Consider the following polynomial \(P_t\) of degree \(t\), defined recursively as: \begin{equation} \begin{split} &P_{t+1}(\lambda) = (1 + \mom - \step \lambda ) P_{t}(\lambda) - \mom P_{t-1}(\lambda)\\ &P_1(\lambda) = 1 - \frac{\step}{1 + \mom} \lambda\,, ~ P_0(\lambda) = 1\,,~ \end{split}\label{eq:def_residual_polynomial2} \end{equation} Then we can write the suboptimality at iteration \(t\) as \begin{equation} \xx_t - \xx^\star = P_t(\HH) \left( \xx_0 - \xx^\star \right) \,, \end{equation} where \(P_t(\HH)\) is the matrix obtained from evaluating the (originally real-valued) polynomial \(P_t\) at the matrix \(\HH\).

This last identity will allow us to easily compute convergence rates.
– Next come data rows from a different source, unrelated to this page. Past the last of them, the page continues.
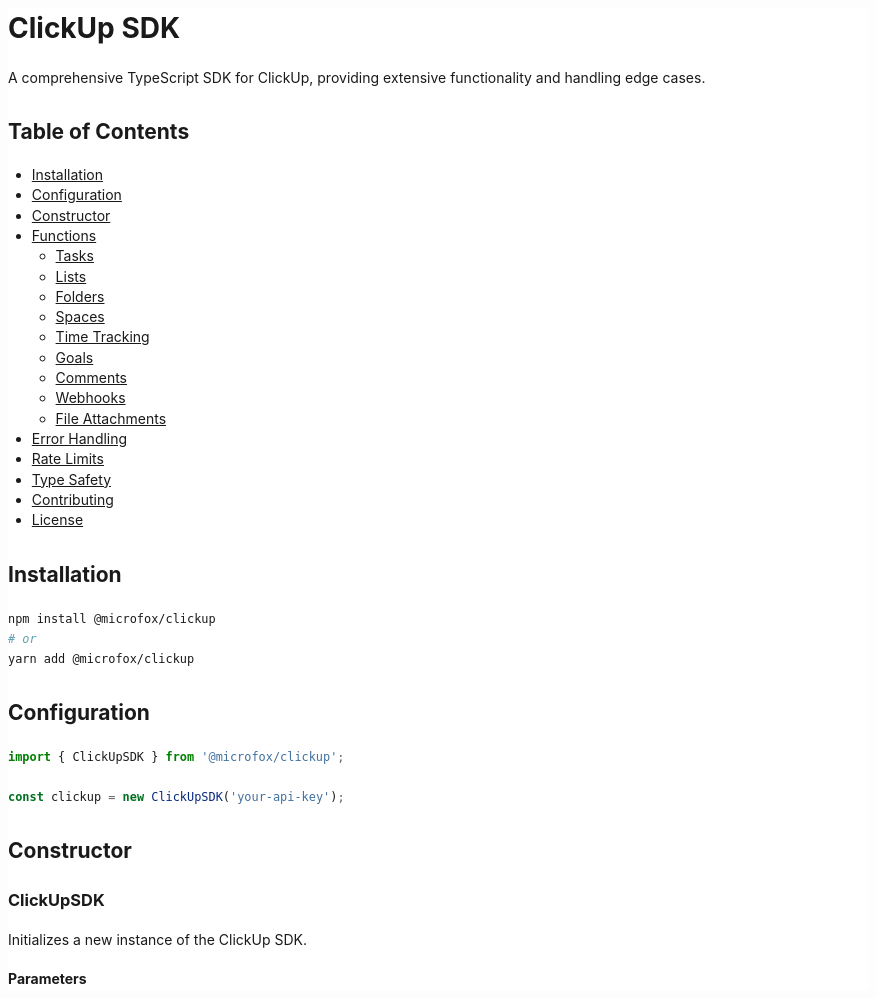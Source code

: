 # ClickUp SDK

A comprehensive TypeScript SDK for ClickUp, providing extensive functionality and handling edge cases.

## Table of Contents

- [Installation](#installation)
- [Configuration](#configuration)
- [Constructor](#constructor)
- [Functions](#functions)
  - [Tasks](#tasks)
  - [Lists](#lists)
  - [Folders](#folders)
  - [Spaces](#spaces)
  - [Time Tracking](#time-tracking)
  - [Goals](#goals)
  - [Comments](#comments)
  - [Webhooks](#webhooks)
  - [File Attachments](#file-attachments)
- [Error Handling](#error-handling)
- [Rate Limits](#rate-limits)
- [Type Safety](#type-safety)
- [Contributing](#contributing)
- [License](#license)

## Installation

```bash
npm install @microfox/clickup
# or
yarn add @microfox/clickup
```

## Configuration

```typescript
import { ClickUpSDK } from '@microfox/clickup';

const clickup = new ClickUpSDK('your-api-key');
```

## Constructor

### ClickUpSDK

Initializes a new instance of the ClickUp SDK.

#### Parameters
In particular, plugging it into the definition of the convergence rate \eqref{eq:convergence_rate} we get that the rate is determined by the absolute value of the residual polynomial over the \([\mu, L]\) interval: \begin{align} r_t &= \sup_{\xx_0, \text{eigs}(\HH) \in [\mu, L]} \frac{\|P_t(\HH) \left( \xx_0 - \xx^\star \right)\|}{\|\xx_{0} - \xx^\star\|} \\ & = \sup_{\text{eigs}(\HH) \in [\mu, L]} \|P_t(\HH)\| \\ & = \sup_{\lambda \in [\mu, L]} \lvert P_t(\lambda) \rvert\,. \end{align} We’ve now reduced the problem of computing the convergence rate to the problem of computing the absolute value of a polynomial over a given interval. This is a problem that has been extensively studied in the theory of orthogonal polynomials. In particular, we’ll use known bounds on Chebyshev polynomials of the first and second kind, as the residual polynomial of momentum can be written as a convex combination of these two polynomials. This fact is proven in the next result, which is a generalization of equation (II.29) in (Rutishauser 1959).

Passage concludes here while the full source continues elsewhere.